TASK DIRECTIONS
Would you transcribe the records below from the line with "Getting Started" to the line with "2D Cellular Automata", ends included, exactly and with nothing more, leaving the pictures out?

MATERIAL FOR THE TASK
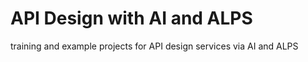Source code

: # API Design with AI and ALPS

training and example projects for API design services via AI and ALPS
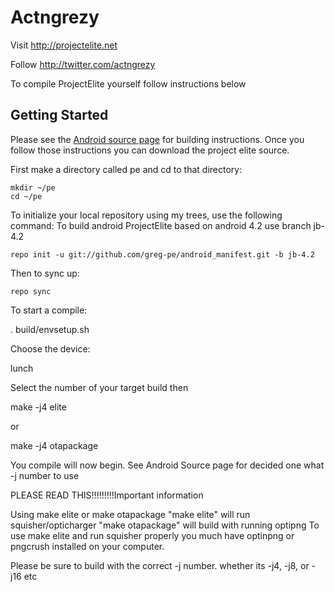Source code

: Actngrezy
===========

Visit http://projectelite.net 

Follow http://twitter.com/actngrezy

To compile ProjectElite yourself follow instructions below

Getting Started
---------------

Please see the [Android source page](http://source.android.com/source/index.html) for building instructions. Once you follow those instructions you can download the project elite source.

First make a directory called pe and cd to that directory:

    mkdir ~/pe
    cd ~/pe

To initialize your local repository using my trees, use the following command:
To build android ProjectElite based on android 4.2 use branch jb-4.2

    repo init -u git://github.com/greg-pe/android_manifest.git -b jb-4.2

Then to sync up:

    repo sync

To start a compile:

   . build/envsetup.sh

Choose the device:
 
   lunch

Select the number of your target build then

  make -j4 elite 

  or

  make -j4 otapackage

You compile will now begin. See Android Source page for decided one what -j number to use

PLEASE READ THIS!!!!!!!!!Important information
  
Using make elite or make otapackage
  "make elite" will run squisher/opticharger "make otapackage" will build with running optipng
To use make elite and run squisher properly you much have optinpng or pngcrush installed on your computer.

Please be sure to build with the correct -j number. whether its -j4, -j8, or -j16 etc 






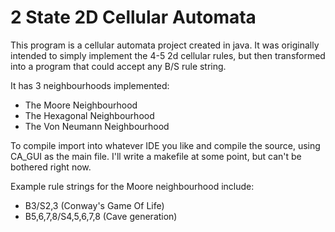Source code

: # 2 State 2D Cellular Automata

This program is a cellular automata project created in java. It was originally intended to simply implement the 4-5 2d cellular rules, but then transformed into a program that could accept any B/S rule string.

It has 3 neighbourhoods implemented:
  - The Moore Neighbourhood
  - The Hexagonal Neighbourhood
  - The Von Neumann Neighbourhood

To compile import into whatever IDE you like and compile the source, using CA_GUI as the main file. I'll write a makefile at some point, but can't be bothered right now.

Example rule strings for the Moore neighbourhood include:
  - B3/S2,3  (Conway's Game Of Life)
  - B5,6,7,8/S4,5,6,7,8  (Cave generation)
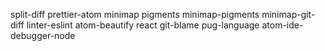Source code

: split-diff
prettier-atom
minimap
pigments
minimap-pigments
minimap-git-diff
linter-eslint
atom-beautify
react
git-blame
pug-language
atom-ide-debugger-node
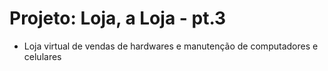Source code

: # Projeto: Loja, a Loja - pt.3

- Loja virtual de vendas de hardwares e manutenção de computadores e celulares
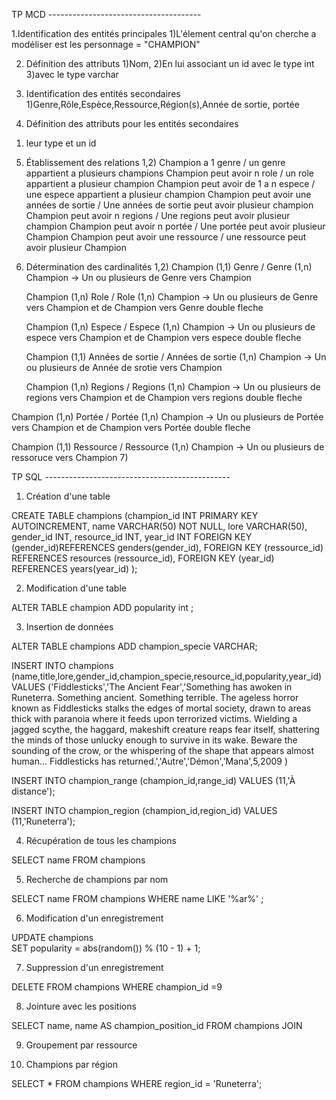 TP MCD --------------------------------------

1.Identification des entités principales
1)L'élement central qu'on cherche a modéliser est les personnage = "CHAMPION"
 
 2. Définition des attributs
 1)Nom,
 2)En lui associant un id avec le type int 
 3)avec le type varchar

 3. Identification des entités secondaires
 1)Genre,Rôle,Espèce,Ressource,Région(s),Année de sortie, portée

 4. Définition des attributs pour les entités secondaires
 1) leur type et un id
    
 5. Établissement des relations
1,2) Champion a 1 genre / un genre appartient a plusieurs champions
Champion peut avoir n role / un role appartient a plusieur champion
Champion peut avoir de 1 a n espece / une espece appartient a plusieur champion
Champion peut avoir une années de sortie / Une années de sortie peut avoir plusieur champion
Champion peut avoir n regions / Une regions peut avoir plusieur champion
Champion peut avoir n portée / Une portée peut avoir plusieur Champion
Champion peut avoir une ressource / une ressource peut avoir plusieur Champion

6. Détermination des cardinalités
1,2) Champion (1,1) Genre / Genre (1,n) Champion  -> Un ou plusieurs  de Genre vers Champion

   Champion (1,n) Role / Role (1,n) Champion -> Un ou plusieurs de Genre vers Champion et de Champion vers Genre double fleche
   
   Champion (1,n) Espece / Espece (1,n) Champion -> Un ou plusieurs de espece vers Champion et de Champion vers espece double fleche
   
   Champion (1,1) Années de sortie / Années de sortie (1,n) Champion -> Un ou plusieurs  de Année de srotie vers Champion
   
   Champion (1,n) Regions / Regions (1,n) Champion -> Un ou plusieurs de regions vers Champion et de Champion vers regions double fleche
   
  Champion (1,n) Portée / Portée (1,n) Champion -> Un ou plusieurs  de Portée vers Champion et de Champion vers Portée double fleche

  Champion (1,1) Ressource / Ressource (1,n) Champion -> Un ou plusieurs  de ressoruce vers Champion
7)

TP SQL ----------------------------------------------

1. Création d'une table

CREATE TABLE champions
(champion_id INT PRIMARY KEY AUTOINCREMENT,
    name VARCHAR(50) NOT NULL,
    lore VARCHAR(50),
    gender_id INT,
    resource_id INT,
    year_id INT
    FOREIGN KEY (gender_id)REFERENCES genders(gender_id),
    FOREIGN KEY (ressource_id) REFERENCES resources (ressource_id),
    FOREIGN KEY (year_id) REFERENCES years(year_id)
    );

2. Modification d'une table

ALTER TABLE champion
ADD popularity int ;

3. Insertion de données

ALTER TABLE champions
ADD champion_specie VARCHAR;

INSERT INTO champions (name,title,lore,gender_id,champion_specie,resource_id,popularity,year_id)
VALUES
('Fiddlesticks','The Ancient Fear','Something has awoken in Runeterra. Something ancient. Something terrible. The ageless horror known as Fiddlesticks stalks the edges of mortal society, drawn to areas thick with paranoia where it feeds upon terrorized victims. Wielding a jagged scythe, the haggard, makeshift creature reaps fear itself, shattering the minds of those unlucky enough to survive in its wake. Beware the sounding of the crow, or the whispering of the shape that appears almost human... Fiddlesticks has returned.','Autre','Démon','Mana',5,2009 )

INSERT INTO champion_range (champion_id,range_id)
VALUES
(11,'À distance');


INSERT INTO champion_region (champion_id,region_id)
VALUES
(11,'Runeterra');

4. Récupération de tous les champions

SELECT name FROM champions

5. Recherche de champions par nom

SELECT name FROM champions
WHERE  name LIKE '%ar%' ;

6. Modification d'un enregistrement

UPDATE champions  
SET popularity = abs(random()) % (10 - 1) + 1;

7. Suppression d'un enregistrement

DELETE FROM champions
WHERE champion_id =9

8. Jointure avec les positions

SELECT name, name AS champion_position_id
FROM champions
JOIN 

9. Groupement par ressource

10. Champions par région
    
SELECT * FROM champions
WHERE region_id = 'Runeterra';


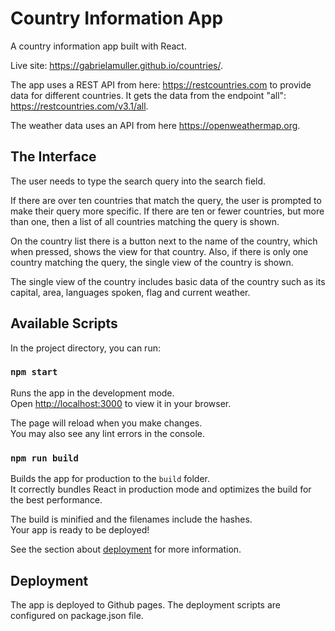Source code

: # Country Information App

A country information app built with React.

Live site: https://gabrielamuller.github.io/countries/.

The app uses a REST API from here: https://restcountries.com to provide data for different countries. It gets the data from the endpoint "all": https://restcountries.com/v3.1/all.

The weather data uses an API from here https://openweathermap.org.

## The Interface
The user needs to type the search query into the search field.

If there are over ten countries that match the query, the user is prompted to make their query more specific. If there are ten or fewer countries, but more than one, then a list of all countries matching the query is shown.

On the country list there is a button next to the name of the country, which when pressed, shows the view for that country. Also, if there is only one country matching the query, the single view of the country is shown.

The single view of the country includes basic data of the country such as its capital, area, languages spoken, flag and current weather.


## Available Scripts

In the project directory, you can run:

### `npm start`

Runs the app in the development mode.\
Open [http://localhost:3000](http://localhost:3000) to view it in your browser.

The page will reload when you make changes.\
You may also see any lint errors in the console.

### `npm run build`

Builds the app for production to the `build` folder.\
It correctly bundles React in production mode and optimizes the build for the best performance.

The build is minified and the filenames include the hashes.\
Your app is ready to be deployed!

See the section about [deployment](https://facebook.github.io/create-react-app/docs/deployment) for more information.

## Deployment
The app is deployed to Github pages. The deployment scripts are configured on package.json file.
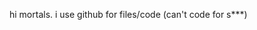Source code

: hi mortals. 
i use github for files/code (can't code for s***)

<!---
err0404/err0404 is a ✨ special ✨ repository because its `README.md` (this file) appears on your GitHub profile.
You can click the Preview link to take a look at your changes.
--->
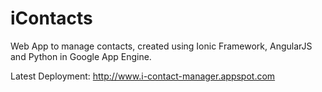 iContacts
=========

Web App to manage contacts, created using Ionic Framework, AngularJS and Python in Google App Engine.

Latest Deployment: http://www.i-contact-manager.appspot.com
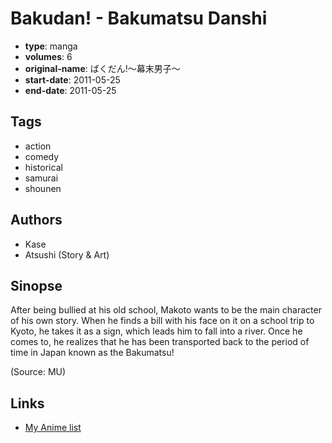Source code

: # Bakudan! - Bakumatsu Danshi

-   **type**: manga
-   **volumes**: 6
-   **original-name**: ばくだん!～幕末男子～
-   **start-date**: 2011-05-25
-   **end-date**: 2011-05-25

## Tags

-   action
-   comedy
-   historical
-   samurai
-   shounen

## Authors

-   Kase
-   Atsushi (Story & Art)

## Sinopse

After being bullied at his old school, Makoto wants to be the main character of his own story. When he finds a bill with his face on it on a school trip to Kyoto, he takes it as a sign, which leads him to fall into a river. Once he comes to, he realizes that he has been transported back to the period of time in Japan known as the Bakumatsu!

(Source: MU)

## Links

-   [My Anime list](https://myanimelist.net/manga/41771/Bakudan_-_Bakumatsu_Danshi)
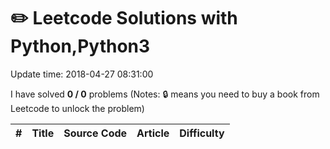 # :pencil2: Leetcode Solutions with Python,Python3
Update time:  2018-04-27 08:31:00

I have solved **0   /   0** problems
(Notes: :lock: means you need to buy a book from Leetcode to unlock the problem)

| # | Title | Source Code | Article | Difficulty |
|:---:|:---:|:---:|:---:|:---:|
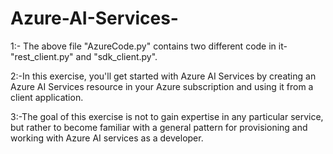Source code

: # Azure-AI-Services-
1:- The above file "AzureCode.py" contains two different code in it- "rest_client.py" and "sdk_client.py".

2:-In this exercise, you'll get started with Azure AI Services by creating an Azure AI Services resource in your Azure subscription and using it from a client application. 

3:-The goal of this exercise is not to gain expertise in any particular service, but rather to become familiar with a general pattern for provisioning and working with Azure AI services as a developer.
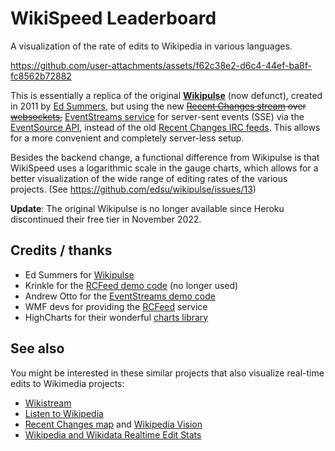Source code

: # WikiSpeed Leaderboard

A visualization of the rate of edits to Wikipedia in various languages.



https://github.com/user-attachments/assets/f62c38e2-d6c4-44ef-ba8f-fc8562b72882




This is essentially a replica of the original **[Wikipulse](https://web.archive.org/web/20220413111810/http://wikipulse.herokuapp.com)** (now defunct),
created in 2011 by [Ed Summers](http://mith.umd.edu/people/person/ed-summers/),
but using the new ~~[Recent Changes stream](https://www.mediawiki.org/wiki/API:Recent_changes_stream)
over [websockets](https://en.wikipedia.org/wiki/WebSocket),~~
[EventStreams service](https://wikitech.wikimedia.org/wiki/Event_Platform/EventStreams_HTTP_Service)
for server-sent events (SSE)
via the [EventSource API](https://developer.mozilla.org/en-US/docs/Web/API/EventSource),
instead of the old
[Recent Changes IRC feeds](https://meta.wikimedia.org/wiki/IRC/Channels#Recent_changes).
This allows for a more convenient and completely server-less setup.

Besides the backend change, a functional difference from Wikipulse
is that WikiSpeed uses a logarithmic scale in the gauge charts,
which allows for a better visualization of the wide range of editing rates
of the various projects. (See https://github.com/edsu/wikipulse/issues/13)

**Update**: The original Wikipulse is no longer available since Heroku discontinued their free tier in November 2022.

## Credits / thanks

- Ed Summers for [Wikipulse](https://web.archive.org/web/20220413111810/http://wikipulse.herokuapp.com/)
- Krinkle for the [RCFeed demo code](http://codepen.io/Krinkle/pen/laucI/) (no longer used)
- Andrew Otto for the [EventStreams demo code](https://codepen.io/ottomata/pen/VKNyEw/)
- WMF devs for providing the [RCFeed](https://www.mediawiki.org/wiki/API:Recent_changes_stream) service
- HighCharts for their wonderful [charts library](http://www.highcharts.com/)

## See also

You might be interested in these similar projects
that also visualize real-time edits to Wikimedia projects:

- [Wikistream](http://wikistream.wmflabs.org/)
- [Listen to Wikipedia](http://listen.hatnote.com/)
- [Recent Changes map](http://rcmap.hatnote.com/) and [Wikipedia Vision](http://www.lkozma.net/wpv/)
- [Wikipedia and Wikidata Realtime Edit Stats](https://web.archive.org/web/20210601185835/https://wikipedia-edits.herokuapp.com/)
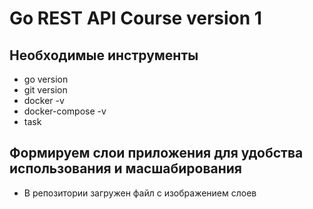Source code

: Go REST API Course version 1
==============================

## Необходимые инструменты

* go version
* git version
* docker -v
* docker-compose -v
* task

## Формируем слои приложения для удобства использования и масшабирования

* В репозитории загружен файл с изображением слоев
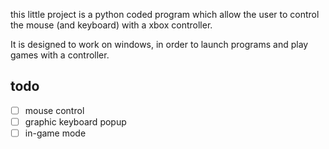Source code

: this little project is a python coded program which allow the user to control the mouse (and keyboard) with a xbox controller.

It is designed to work on windows, in order to launch programs and play games with a controller.


## todo

- [ ] mouse control
- [ ] graphic keyboard popup
- [ ] in-game mode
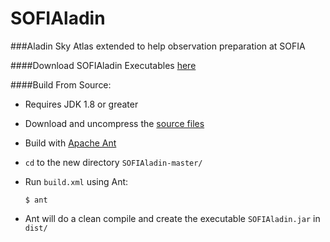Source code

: SOFIAladin
============


###Aladin Sky Atlas extended to help observation preparation at SOFIA


####Download SOFIAladin Executables [here](https://github.com/svvatters/SOFIAladin/releases)

####Build From Source:
* Requires JDK 1.8 or greater
* Download and uncompress the [source files](https://github.com/svvatters/SOFIAladin.git)
* Build with [Apache Ant](http://ant.apache.org/) 
 * `cd` to the new directory `SOFIAladin-master/`
 * Run `build.xml` using Ant:

   `$ ant`
  * Ant will do a clean compile and create the executable `SOFIAladin.jar` in `dist/`
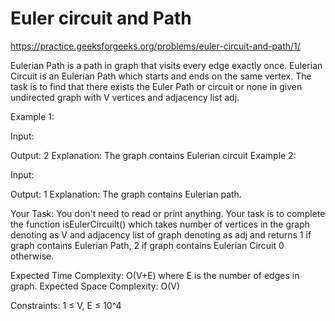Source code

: # Euler circuit and Path 


https://practice.geeksforgeeks.org/problems/euler-circuit-and-path/1/


Eulerian Path is a path in graph that visits every edge exactly once. Eulerian Circuit is an Eulerian Path which starts and ends on the same vertex. The task is to find that there exists the Euler Path or circuit or none in given undirected graph with V vertices and adjacency list adj.

Example 1:

Input: 

Output: 2
Explanation: The graph contains Eulerian circuit
Example 2:

Input: 

Output: 1
Explanation: The graph contains Eulerian path.
 

Your Task:
You don't need to read or print anything. Your task is to complete the function isEulerCircuilt() which takes number of vertices in the graph denoting as V and adjacency list of graph denoting as adj and returns 1 if graph contains Eulerian Path, 2 if graph contains Eulerian Circuit 0 otherwise.
 

Expected Time Complexity: O(V+E) where E is the number of edges in graph.
Expected Space Complexity: O(V)
 

Constraints:
1 ≤ V, E ≤ 10^4
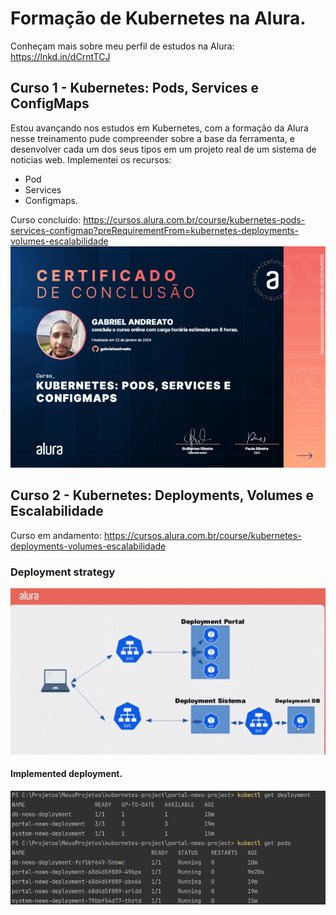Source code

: # Formação de Kubernetes na Alura.

Conheçam mais sobre meu perfil de estudos na Alura:
https://lnkd.in/dCrntTCJ

## Curso 1 - Kubernetes: Pods, Services e ConfigMaps
Estou avançando nos estudos em Kubernetes, com a formação da Alura nesse treinamento pude compreender sobre a base da ferramenta, e desenvolver cada um dos seus tipos em um projeto real de um sistema de noticias web.
Implementei os recursos:
- Pod
- Services
- Configmaps.

Curso concluido: https://cursos.alura.com.br/course/kubernetes-pods-services-configmap?preRequirementFrom=kubernetes-deployments-volumes-escalabilidade
![Kubertnetes.png](images%2FKubertnetes.png)


## Curso 2 - Kubernetes: Deployments, Volumes e Escalabilidade
Curso em andamento: https://cursos.alura.com.br/course/kubernetes-deployments-volumes-escalabilidade

### Deployment strategy
![deployment-image.png](images%2Fdeployment-image.png)

#### Implemented deployment.
![ready pods with deployment.png](images%2Fready%20pods%20with%20deployment.png)


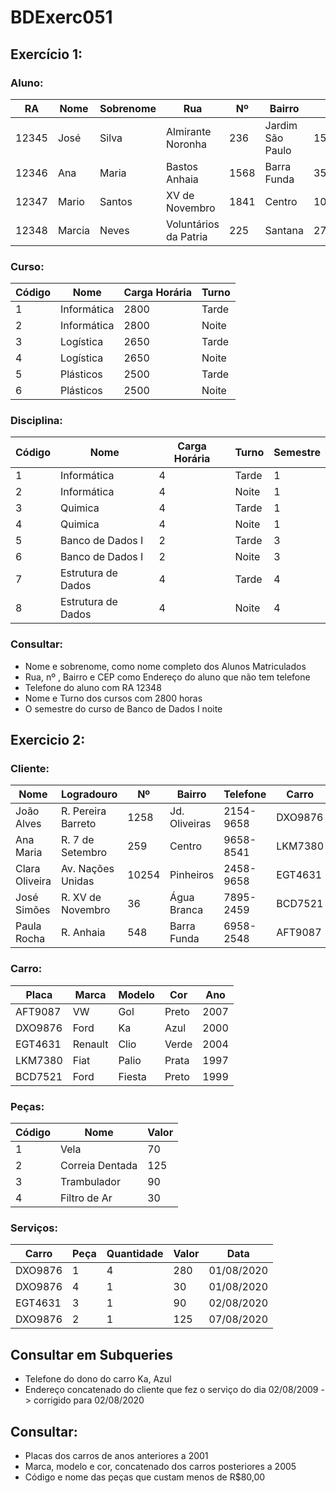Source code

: # BDExerc051

## Exercício 1:

### Aluno:
|  RA   | Nome   | Sobrenome |           Rua          |  Nº  | Bairro	          |   CEP   | Telefone |
|   -   |    -   |     -     |            -           |   -  |        -         |    -    |     -    |
| 12345 |	José   | Silva     | Almirante Noronha	    | 236  | Jardim São Paulo | 1589000	| 69875287 |
| 12346	| Ana    | Maria     | Bastos	Anhaia	        | 1568 | Barra Funda	    | 3569000	| 25698526 |
| 12347	| Mario  | Santos	   | XV de Novembro	        | 1841 | Centro	          | 1020030	|          |
| 12348	| Marcia | Neves	   | Voluntários da Patria	| 225	 | Santana	        | 2785090 |	78964152 |

### Curso:
| Código	|Nome	|Carga Horária	|Turno|
| - | - | - | - |
|1	|Informática	|2800	|Tarde|
|2	|Informática	|2800	|Noite|
|3	|Logística	|2650	|Tarde|
|4	|Logística	|2650	|Noite|
|5	|Plásticos	|2500	|Tarde|
|6	|Plásticos	|2500	|Noite|

### Disciplina:
|Código	|Nome	|Carga Horária	|Turno |Semestre
|-|-|-|-|-
|1	|Informática	|4	|Tarde	|1
|2	|Informática	|4	|Noite	|1
|3	|Quimica	|4	|Tarde	|1
|4	|Quimica	|4	|Noite	|1
|5	|Banco de Dados I	|2	|Tarde	|3
|6	|Banco de Dados I	|2	|Noite	|3
|7	|Estrutura de Dados	|4	|Tarde	|4
|8	|Estrutura de Dados	|4	|Noite	|4

### Consultar:
- Nome e sobrenome, como nome completo dos Alunos Matriculados
- Rua, nº , Bairro e CEP como Endereço do aluno que não tem telefone
- Telefone do aluno com RA 12348
- Nome e Turno dos cursos com 2800 horas
- O semestre do curso de Banco de Dados I noite

## Exercicio 2:

### Cliente:
|Nome	|Logradouro	|Nº	|Bairro	|Telefone	|Carro
|-|-|-|-|-|-
|João Alves|	R. Pereira Barreto|	1258	|Jd. Oliveiras|	2154-9658|	DXO9876
|Ana Maria|	R. 7 de Setembro|	259	|Centro|	9658-8541	|LKM7380
|Clara Oliveira|	Av. Nações Unidas|	10254	|Pinheiros|	2458-9658	|EGT4631
|José Simões|	R. XV de Novembro|	36	|Água Branca|	7895-2459	|BCD7521
|Paula Rocha|	R. Anhaia|	548	|Barra Funda|	6958-2548	|AFT9087

### Carro:
|Placa	|Marca	|Modelo	|Cor	|Ano
|-|-|-|-|-
|AFT9087|	VW	|Gol	|Preto	|2007
|DXO9876|	Ford	|Ka	|Azul	|2000
|EGT4631|	Renault|	Clio	|Verde	|2004
|LKM7380|	Fiat	|Palio	|Prata	|1997
|BCD7521|	Ford	|Fiesta	|Preto	|1999

### Peças:
|Código	|Nome	|Valor
|-|-|-
|1	|Vela	|70
|2	|Correia Dentada	|125
|3	|Trambulador	|90
|4	|Filtro de Ar	|30

### Serviços:
|Carro	|Peça	|Quantidade	|Valor	|Data
|-|-|-|-|-
DXO9876	|1	|4	|280	|01/08/2020
DXO9876	|4	|1	|30	|01/08/2020
EGT4631	|3	|1	|90	|02/08/2020
DXO9876	|2	|1	|125	|07/08/2020

## Consultar em Subqueries
- Telefone do dono do carro Ka, Azul
- Endereço concatenado do cliente que fez o serviço do dia 02/08/2009 -> corrigido para 02/08/2020

## Consultar:
- Placas dos carros de anos anteriores a 2001
- Marca, modelo e cor, concatenado dos carros posteriores a 2005
- Código e nome das peças que custam menos de R$80,00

FINAL ANSWER
Getting Started
---------------

Please see the [Android source page](http://source.android.com/source/index.html) for building instructions. Once you follow those instructions you can download the project elite source.

First make a directory called pe and cd to that directory:

    mkdir ~/pe
    cd ~/pe

To initialize your local repository using my trees, use the following command:
To build android ProjectElite based on android 4.2 use branch jb-4.2

    repo init -u git://github.com/greg-pe/android_manifest.git -b jb-4.2

Then to sync up:

    repo sync

To start a compile:

   . build/envsetup.sh

Choose the device:
 
   lunch

Select the number of your target build then

  make -j4 elite 

  or

  make -j4 otapackage

You compile will now begin. See Android Source page for decided one what -j number to use

PLEASE READ THIS!!!!!!!!!Important information
  
Using make elite or make otapackage
  "make elite" will run squisher/opticharger "make otapackage" will build with running optipng
To use make elite and run squisher properly you much have optinpng or pngcrush installed on your computer.

Please be sure to build with the correct -j number. whether its -j4, -j8, or -j16 etc 






Source code

: # 2 State 2D Cellular Automata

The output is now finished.